* _Problem to solve_
Go through the data and copy each line where the word "discussions" shows up.

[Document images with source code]
◇ ◇ ◇ ◇ ◇

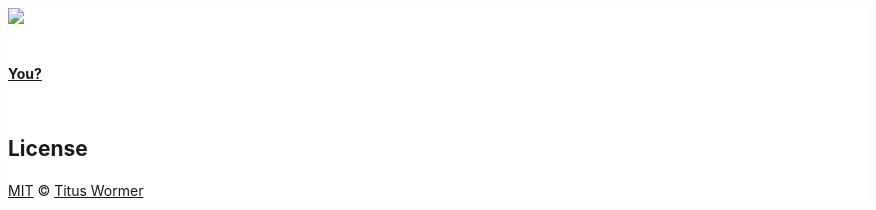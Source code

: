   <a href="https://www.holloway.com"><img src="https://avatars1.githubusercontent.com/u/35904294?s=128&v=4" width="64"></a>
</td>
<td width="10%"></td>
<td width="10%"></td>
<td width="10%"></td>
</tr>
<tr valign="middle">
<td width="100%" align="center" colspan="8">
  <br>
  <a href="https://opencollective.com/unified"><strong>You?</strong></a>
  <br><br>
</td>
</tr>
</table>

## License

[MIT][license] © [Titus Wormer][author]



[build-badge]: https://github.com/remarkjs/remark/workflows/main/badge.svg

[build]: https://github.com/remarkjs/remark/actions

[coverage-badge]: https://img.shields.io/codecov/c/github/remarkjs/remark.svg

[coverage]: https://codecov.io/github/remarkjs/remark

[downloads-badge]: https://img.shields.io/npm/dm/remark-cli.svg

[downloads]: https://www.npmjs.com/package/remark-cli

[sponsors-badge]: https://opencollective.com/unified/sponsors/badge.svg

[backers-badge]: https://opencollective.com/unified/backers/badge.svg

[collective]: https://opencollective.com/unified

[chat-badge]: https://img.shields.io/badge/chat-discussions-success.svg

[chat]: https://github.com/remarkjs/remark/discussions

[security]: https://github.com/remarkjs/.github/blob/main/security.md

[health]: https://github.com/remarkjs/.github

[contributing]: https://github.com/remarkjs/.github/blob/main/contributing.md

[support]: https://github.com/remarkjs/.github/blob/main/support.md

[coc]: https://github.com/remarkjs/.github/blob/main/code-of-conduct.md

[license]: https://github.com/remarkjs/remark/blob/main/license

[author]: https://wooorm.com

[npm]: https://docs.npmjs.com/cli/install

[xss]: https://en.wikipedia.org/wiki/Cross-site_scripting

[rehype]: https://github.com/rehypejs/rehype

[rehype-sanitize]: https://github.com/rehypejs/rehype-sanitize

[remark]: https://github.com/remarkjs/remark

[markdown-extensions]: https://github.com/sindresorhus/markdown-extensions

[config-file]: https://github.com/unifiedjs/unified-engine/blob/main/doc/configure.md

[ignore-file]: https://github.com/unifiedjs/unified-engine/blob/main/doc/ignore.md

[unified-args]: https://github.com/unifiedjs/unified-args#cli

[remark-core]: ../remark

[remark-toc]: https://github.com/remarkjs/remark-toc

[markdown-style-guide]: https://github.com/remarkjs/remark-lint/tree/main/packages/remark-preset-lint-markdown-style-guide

◇ ◇ ◇ ◇ ◇

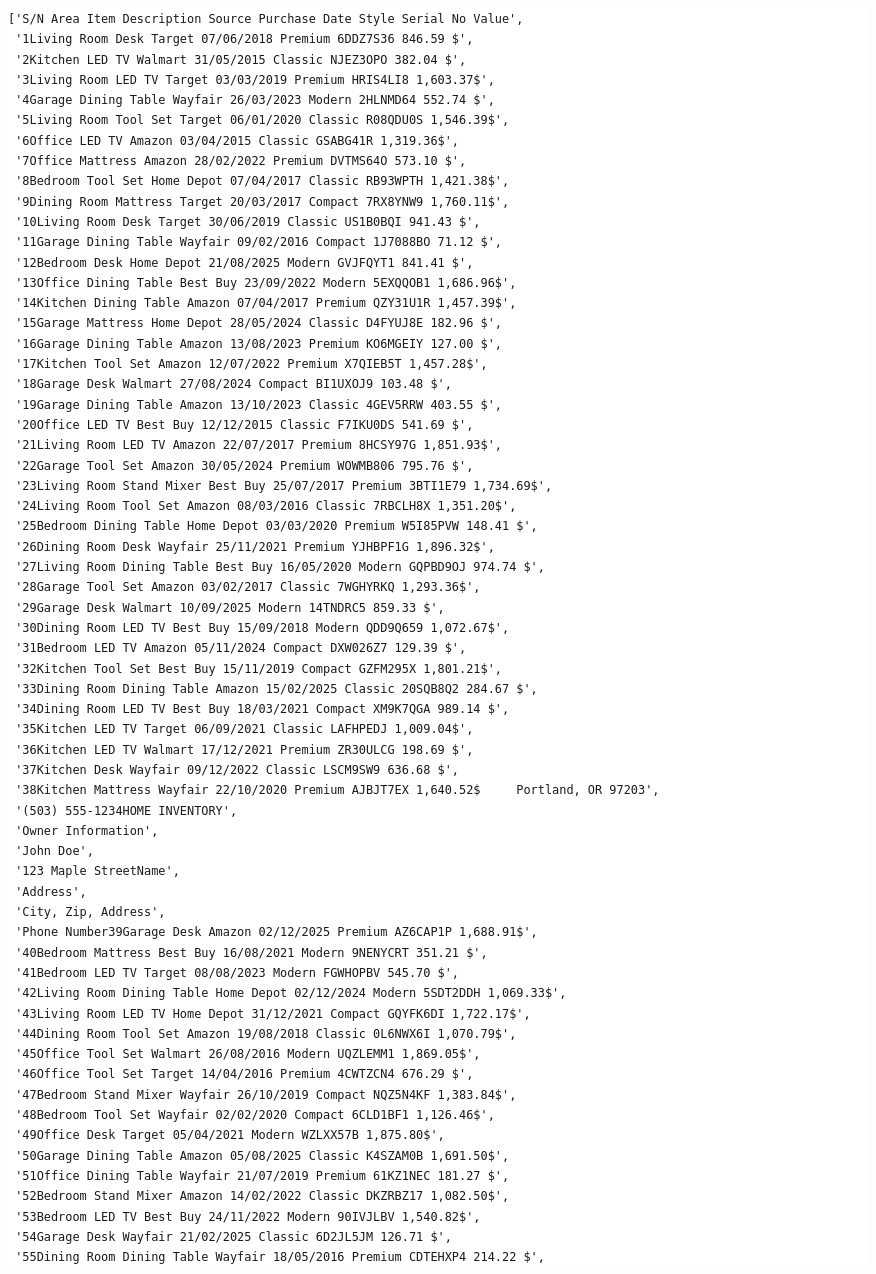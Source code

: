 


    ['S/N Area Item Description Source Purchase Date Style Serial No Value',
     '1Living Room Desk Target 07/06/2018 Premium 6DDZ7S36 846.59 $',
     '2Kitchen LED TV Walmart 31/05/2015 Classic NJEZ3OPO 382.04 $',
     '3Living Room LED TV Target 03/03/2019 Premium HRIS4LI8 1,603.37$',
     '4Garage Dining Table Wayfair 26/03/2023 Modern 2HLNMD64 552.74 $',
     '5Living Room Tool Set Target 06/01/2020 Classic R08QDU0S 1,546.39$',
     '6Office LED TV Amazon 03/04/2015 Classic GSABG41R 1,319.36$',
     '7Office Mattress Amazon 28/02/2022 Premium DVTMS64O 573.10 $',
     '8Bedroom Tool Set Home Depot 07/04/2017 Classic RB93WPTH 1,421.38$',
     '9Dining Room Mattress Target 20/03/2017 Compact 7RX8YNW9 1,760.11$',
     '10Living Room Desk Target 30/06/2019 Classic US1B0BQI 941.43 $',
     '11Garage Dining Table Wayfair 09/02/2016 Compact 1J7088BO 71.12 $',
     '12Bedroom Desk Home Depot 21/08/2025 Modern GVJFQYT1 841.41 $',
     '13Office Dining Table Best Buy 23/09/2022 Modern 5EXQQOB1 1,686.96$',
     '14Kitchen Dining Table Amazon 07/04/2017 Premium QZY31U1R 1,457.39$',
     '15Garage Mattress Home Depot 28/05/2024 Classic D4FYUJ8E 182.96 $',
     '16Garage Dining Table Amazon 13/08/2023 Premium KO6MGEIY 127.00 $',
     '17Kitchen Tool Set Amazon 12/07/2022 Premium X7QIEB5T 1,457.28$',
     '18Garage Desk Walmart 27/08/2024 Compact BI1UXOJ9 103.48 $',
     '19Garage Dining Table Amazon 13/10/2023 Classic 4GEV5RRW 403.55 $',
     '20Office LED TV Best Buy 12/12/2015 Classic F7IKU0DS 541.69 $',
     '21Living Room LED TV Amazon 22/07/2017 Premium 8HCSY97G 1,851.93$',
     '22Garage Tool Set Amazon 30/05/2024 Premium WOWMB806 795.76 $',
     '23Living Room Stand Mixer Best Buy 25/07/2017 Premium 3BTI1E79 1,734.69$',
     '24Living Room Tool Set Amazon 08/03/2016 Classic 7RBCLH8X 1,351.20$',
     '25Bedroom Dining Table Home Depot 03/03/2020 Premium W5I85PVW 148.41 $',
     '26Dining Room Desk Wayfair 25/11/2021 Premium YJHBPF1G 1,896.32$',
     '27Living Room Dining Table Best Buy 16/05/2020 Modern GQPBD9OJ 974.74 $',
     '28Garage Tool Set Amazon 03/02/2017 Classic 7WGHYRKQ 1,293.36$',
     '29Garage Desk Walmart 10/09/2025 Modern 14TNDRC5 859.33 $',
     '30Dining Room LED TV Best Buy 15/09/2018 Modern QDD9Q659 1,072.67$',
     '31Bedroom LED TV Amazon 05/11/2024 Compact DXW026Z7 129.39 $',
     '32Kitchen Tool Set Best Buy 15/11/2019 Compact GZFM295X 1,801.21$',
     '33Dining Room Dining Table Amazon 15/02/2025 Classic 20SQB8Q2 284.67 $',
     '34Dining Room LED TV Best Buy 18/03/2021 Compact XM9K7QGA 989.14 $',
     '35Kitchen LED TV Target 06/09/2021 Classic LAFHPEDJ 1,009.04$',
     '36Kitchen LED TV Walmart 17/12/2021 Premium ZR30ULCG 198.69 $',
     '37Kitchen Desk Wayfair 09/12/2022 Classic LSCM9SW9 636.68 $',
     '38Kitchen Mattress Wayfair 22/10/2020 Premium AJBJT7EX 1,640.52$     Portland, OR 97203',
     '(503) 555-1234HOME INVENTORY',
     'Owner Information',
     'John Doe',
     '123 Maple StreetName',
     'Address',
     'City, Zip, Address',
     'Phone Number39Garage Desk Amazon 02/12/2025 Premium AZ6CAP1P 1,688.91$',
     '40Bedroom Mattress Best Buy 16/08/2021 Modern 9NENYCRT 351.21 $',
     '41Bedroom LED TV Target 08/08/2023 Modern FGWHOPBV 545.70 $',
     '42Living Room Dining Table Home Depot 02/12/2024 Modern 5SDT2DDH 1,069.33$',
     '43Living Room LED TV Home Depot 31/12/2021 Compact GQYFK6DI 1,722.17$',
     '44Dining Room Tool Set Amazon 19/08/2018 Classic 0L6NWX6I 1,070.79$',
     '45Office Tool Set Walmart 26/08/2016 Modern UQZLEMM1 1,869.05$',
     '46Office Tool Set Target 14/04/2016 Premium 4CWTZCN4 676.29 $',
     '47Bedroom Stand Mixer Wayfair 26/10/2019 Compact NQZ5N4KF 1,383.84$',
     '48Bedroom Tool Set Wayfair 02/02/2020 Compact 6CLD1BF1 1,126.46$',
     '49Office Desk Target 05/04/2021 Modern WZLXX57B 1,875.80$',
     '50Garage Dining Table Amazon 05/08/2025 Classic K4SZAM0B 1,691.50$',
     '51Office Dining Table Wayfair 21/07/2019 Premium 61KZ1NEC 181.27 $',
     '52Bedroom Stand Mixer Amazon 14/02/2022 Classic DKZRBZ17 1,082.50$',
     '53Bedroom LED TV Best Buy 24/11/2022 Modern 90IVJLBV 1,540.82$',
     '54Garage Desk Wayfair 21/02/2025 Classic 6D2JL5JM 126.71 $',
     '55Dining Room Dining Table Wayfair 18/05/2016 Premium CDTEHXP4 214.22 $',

◇ ◇ ◇ ◇ ◇

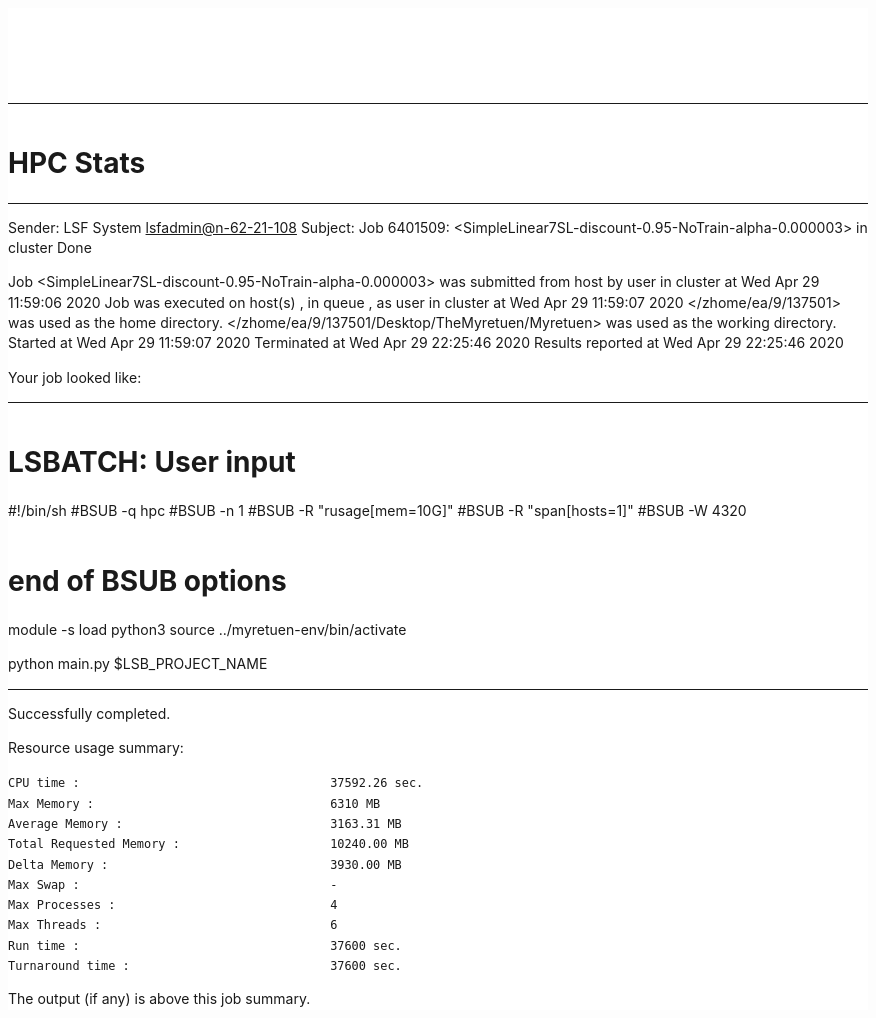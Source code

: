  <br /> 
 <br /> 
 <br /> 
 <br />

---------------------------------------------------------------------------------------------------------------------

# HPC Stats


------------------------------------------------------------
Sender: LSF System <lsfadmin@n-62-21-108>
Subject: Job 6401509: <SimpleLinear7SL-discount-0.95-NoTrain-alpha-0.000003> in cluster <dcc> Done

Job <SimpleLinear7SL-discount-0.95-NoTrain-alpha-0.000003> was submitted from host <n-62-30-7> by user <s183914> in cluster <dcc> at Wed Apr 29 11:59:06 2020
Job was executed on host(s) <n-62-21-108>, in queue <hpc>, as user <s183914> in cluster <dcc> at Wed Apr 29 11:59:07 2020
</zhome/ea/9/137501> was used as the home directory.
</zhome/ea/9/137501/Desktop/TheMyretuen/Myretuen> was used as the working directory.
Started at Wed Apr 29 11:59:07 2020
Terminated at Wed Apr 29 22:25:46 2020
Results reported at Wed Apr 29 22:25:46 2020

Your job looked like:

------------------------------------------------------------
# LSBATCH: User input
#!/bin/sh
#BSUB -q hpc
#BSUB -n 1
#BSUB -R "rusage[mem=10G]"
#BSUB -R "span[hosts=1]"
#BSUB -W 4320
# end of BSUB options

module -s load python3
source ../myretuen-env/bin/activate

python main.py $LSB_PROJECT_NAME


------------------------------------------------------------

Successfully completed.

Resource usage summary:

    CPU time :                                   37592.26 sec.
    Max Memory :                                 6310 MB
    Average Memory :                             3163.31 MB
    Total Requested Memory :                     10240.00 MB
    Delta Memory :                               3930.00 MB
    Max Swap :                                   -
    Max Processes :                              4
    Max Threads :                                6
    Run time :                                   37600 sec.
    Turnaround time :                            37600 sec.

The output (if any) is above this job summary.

◇ ◇ ◇ ◇ ◇

* _Reply to the task_
[chat-badge]: https://img.shields.io/badge/chat-discussions-success.svg
[chat]: https://github.com/remarkjs/remark/discussions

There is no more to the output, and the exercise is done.